◆ WORK ORDER
Determine how many lines in the entries below include "partita". The reply should be that number and nothing else.

Saved data entries:
Start of Block
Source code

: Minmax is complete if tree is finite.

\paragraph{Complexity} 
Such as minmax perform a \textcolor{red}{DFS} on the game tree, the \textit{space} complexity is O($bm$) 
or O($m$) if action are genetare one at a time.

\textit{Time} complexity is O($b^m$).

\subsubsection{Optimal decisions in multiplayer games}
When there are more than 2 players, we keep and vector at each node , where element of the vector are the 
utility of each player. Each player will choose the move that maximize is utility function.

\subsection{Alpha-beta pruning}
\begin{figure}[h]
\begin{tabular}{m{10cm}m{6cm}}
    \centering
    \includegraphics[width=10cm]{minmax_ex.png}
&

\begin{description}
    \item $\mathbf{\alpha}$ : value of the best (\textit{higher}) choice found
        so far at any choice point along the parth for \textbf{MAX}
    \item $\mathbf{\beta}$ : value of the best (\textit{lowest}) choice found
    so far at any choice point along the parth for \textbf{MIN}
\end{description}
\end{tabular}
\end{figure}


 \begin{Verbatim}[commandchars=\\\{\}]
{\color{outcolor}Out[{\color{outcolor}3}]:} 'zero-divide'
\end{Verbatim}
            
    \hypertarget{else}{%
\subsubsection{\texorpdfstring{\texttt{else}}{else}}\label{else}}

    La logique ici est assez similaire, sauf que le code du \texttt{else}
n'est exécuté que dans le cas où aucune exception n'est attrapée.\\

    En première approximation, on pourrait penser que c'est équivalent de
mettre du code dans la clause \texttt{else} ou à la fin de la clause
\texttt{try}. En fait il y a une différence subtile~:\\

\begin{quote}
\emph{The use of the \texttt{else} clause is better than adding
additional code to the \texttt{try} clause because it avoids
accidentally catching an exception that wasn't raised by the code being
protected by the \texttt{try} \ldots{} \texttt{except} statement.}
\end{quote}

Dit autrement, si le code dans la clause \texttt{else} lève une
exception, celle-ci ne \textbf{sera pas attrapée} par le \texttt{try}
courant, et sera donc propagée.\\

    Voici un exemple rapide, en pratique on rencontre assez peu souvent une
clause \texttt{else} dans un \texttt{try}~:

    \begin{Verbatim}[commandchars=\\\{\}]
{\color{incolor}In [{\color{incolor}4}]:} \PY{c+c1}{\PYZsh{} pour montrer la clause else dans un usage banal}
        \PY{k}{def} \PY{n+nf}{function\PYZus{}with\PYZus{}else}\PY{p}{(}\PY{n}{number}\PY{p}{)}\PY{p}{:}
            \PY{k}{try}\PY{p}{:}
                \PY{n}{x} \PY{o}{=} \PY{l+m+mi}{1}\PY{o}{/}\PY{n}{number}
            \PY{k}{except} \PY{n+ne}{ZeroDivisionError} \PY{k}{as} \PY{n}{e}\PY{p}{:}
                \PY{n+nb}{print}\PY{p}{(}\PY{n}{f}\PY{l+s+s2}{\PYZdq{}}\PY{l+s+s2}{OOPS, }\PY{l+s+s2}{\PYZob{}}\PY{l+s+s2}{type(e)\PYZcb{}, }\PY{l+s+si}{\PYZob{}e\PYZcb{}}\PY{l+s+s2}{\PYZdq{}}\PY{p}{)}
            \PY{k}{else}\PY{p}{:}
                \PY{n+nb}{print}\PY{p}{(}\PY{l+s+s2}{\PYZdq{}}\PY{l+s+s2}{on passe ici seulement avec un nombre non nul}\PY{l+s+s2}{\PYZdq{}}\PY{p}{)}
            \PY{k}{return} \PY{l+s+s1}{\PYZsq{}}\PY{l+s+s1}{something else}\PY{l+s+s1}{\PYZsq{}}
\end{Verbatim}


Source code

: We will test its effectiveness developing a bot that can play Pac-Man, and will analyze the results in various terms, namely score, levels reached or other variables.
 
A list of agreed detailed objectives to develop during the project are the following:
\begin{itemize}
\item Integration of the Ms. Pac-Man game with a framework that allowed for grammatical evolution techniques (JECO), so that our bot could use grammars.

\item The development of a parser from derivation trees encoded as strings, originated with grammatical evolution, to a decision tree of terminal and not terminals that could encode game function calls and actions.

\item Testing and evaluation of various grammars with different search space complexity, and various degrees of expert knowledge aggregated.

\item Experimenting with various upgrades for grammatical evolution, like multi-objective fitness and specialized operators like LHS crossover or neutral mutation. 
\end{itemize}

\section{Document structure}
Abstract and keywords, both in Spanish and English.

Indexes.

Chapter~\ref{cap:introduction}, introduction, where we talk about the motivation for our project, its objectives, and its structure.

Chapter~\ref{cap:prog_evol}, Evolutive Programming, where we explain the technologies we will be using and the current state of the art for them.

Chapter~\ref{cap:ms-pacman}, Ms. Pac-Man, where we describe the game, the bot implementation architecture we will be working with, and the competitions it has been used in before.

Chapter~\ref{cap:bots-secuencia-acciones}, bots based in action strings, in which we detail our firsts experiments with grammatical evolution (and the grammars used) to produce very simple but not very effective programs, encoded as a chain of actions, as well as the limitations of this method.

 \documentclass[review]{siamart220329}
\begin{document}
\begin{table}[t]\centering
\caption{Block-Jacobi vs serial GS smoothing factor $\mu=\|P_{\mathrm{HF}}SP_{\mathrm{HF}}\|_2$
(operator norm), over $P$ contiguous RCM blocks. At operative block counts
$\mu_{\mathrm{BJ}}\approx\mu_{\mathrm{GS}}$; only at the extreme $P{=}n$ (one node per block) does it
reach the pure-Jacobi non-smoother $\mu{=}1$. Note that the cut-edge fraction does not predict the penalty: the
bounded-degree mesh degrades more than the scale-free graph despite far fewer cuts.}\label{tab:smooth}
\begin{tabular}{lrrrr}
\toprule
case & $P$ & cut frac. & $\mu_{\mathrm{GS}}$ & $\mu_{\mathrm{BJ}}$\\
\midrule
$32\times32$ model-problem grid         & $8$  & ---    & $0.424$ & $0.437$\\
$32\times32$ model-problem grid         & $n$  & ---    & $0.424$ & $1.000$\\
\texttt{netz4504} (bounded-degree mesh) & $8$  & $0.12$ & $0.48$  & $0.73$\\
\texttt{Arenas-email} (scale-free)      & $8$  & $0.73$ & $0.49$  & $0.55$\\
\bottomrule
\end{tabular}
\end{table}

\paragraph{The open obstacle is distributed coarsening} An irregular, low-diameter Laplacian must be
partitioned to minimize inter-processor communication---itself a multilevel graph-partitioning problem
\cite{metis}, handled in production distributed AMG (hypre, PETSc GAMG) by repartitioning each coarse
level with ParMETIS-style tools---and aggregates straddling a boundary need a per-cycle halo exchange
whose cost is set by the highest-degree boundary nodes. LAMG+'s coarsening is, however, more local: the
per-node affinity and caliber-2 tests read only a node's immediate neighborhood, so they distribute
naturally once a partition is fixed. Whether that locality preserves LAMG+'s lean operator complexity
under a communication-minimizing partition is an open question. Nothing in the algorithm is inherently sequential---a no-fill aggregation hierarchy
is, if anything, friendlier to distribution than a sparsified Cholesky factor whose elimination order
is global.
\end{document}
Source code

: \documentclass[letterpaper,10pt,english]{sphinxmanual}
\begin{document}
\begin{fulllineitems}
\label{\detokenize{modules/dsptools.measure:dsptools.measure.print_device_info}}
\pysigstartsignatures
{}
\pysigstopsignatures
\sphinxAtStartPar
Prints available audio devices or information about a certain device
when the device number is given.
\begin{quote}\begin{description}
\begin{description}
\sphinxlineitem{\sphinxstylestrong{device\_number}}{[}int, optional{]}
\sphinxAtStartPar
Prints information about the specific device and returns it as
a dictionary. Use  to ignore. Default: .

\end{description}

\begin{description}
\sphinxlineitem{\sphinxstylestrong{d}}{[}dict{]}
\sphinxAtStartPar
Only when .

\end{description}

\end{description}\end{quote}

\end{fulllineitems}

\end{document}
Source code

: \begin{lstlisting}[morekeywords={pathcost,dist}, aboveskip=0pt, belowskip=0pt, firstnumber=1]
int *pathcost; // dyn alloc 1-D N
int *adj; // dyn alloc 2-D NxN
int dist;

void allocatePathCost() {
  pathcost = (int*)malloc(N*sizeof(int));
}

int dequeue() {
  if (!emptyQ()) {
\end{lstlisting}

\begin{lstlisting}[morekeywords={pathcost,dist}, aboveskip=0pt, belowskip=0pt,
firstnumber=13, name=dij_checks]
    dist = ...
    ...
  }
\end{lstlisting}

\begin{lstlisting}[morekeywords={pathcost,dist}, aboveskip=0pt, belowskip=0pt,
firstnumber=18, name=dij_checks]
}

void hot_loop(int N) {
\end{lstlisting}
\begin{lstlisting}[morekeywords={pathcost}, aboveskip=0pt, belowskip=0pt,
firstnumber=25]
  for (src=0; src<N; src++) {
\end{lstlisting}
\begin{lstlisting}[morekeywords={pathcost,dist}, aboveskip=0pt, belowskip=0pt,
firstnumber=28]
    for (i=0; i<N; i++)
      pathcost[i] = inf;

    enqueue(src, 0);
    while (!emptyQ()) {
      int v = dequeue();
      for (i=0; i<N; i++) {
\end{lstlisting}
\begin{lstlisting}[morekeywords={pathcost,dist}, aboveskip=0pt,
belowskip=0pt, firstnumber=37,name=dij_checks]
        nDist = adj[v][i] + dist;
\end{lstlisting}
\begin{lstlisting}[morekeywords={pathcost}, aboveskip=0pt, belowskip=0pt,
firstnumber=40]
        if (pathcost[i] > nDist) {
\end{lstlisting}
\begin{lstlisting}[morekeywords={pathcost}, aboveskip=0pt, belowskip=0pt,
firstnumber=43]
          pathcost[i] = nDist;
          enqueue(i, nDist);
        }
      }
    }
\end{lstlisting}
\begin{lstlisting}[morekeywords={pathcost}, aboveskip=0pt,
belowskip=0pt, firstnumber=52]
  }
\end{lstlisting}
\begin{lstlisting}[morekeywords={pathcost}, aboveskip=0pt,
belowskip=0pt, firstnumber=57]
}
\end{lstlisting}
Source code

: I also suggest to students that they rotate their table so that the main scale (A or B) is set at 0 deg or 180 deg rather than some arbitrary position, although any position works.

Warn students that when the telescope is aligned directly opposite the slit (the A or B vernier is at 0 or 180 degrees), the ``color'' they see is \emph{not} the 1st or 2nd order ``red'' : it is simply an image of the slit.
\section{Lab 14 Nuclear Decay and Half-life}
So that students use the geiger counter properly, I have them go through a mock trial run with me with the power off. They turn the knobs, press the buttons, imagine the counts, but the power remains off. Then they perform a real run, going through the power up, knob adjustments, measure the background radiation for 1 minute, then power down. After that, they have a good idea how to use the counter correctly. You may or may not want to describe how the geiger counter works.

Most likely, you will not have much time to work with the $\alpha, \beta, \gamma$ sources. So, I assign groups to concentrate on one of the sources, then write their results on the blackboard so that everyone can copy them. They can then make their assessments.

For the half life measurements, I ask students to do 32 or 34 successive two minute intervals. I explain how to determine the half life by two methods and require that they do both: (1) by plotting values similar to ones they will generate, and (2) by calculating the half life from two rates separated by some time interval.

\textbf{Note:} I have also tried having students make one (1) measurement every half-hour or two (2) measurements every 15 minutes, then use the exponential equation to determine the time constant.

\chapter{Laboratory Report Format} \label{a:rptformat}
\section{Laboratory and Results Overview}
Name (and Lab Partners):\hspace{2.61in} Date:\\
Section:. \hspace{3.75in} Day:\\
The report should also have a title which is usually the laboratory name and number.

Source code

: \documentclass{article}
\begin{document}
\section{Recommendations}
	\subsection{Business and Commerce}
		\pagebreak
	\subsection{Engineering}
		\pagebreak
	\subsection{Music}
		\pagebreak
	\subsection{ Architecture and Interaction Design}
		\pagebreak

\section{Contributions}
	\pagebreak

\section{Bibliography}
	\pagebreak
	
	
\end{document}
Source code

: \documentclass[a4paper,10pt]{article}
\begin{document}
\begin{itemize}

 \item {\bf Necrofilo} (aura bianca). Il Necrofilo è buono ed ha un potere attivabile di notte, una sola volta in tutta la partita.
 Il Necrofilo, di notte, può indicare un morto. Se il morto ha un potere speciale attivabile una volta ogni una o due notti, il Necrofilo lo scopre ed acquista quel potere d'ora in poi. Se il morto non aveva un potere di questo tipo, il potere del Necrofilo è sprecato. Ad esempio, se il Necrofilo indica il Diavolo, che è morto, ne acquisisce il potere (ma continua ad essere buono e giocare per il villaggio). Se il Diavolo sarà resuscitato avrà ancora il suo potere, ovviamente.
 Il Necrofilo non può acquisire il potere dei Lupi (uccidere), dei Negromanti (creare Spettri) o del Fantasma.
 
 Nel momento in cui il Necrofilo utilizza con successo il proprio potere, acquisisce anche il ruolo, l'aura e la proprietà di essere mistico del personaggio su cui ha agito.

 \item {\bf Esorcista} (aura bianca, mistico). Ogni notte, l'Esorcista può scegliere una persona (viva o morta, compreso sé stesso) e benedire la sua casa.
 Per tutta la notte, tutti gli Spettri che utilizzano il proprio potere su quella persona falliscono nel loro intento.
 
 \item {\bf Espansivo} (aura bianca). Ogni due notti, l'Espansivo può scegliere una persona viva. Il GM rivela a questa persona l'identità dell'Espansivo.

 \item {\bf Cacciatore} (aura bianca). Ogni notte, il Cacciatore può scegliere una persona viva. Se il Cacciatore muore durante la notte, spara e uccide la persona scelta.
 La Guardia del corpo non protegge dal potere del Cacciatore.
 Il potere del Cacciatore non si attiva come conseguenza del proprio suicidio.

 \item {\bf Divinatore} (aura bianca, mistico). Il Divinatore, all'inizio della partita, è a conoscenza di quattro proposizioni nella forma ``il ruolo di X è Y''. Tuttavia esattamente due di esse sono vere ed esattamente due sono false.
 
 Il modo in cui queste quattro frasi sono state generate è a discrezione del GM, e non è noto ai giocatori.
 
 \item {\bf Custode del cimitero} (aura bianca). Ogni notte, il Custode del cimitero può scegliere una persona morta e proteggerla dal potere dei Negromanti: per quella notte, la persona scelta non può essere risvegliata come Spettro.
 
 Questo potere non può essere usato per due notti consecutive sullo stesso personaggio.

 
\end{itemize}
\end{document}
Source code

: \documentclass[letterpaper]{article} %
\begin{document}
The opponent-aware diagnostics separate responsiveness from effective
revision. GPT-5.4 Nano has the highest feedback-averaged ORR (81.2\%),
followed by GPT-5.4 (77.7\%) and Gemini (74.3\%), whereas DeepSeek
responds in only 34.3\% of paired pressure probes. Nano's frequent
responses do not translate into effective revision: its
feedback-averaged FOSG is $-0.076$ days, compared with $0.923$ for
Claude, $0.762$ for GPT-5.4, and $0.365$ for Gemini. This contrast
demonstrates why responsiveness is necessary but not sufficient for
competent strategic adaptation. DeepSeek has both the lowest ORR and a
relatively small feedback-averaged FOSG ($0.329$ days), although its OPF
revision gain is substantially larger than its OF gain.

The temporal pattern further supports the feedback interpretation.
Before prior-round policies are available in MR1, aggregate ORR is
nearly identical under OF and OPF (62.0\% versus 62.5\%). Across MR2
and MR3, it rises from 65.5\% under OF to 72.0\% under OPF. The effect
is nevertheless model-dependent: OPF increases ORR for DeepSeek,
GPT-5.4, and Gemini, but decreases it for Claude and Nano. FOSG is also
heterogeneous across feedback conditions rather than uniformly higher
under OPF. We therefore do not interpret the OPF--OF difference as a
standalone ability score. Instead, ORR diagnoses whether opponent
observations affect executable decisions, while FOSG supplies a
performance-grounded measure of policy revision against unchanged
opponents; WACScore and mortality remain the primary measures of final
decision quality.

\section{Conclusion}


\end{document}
End of Block
◆ EXERCISE OUTPUT
2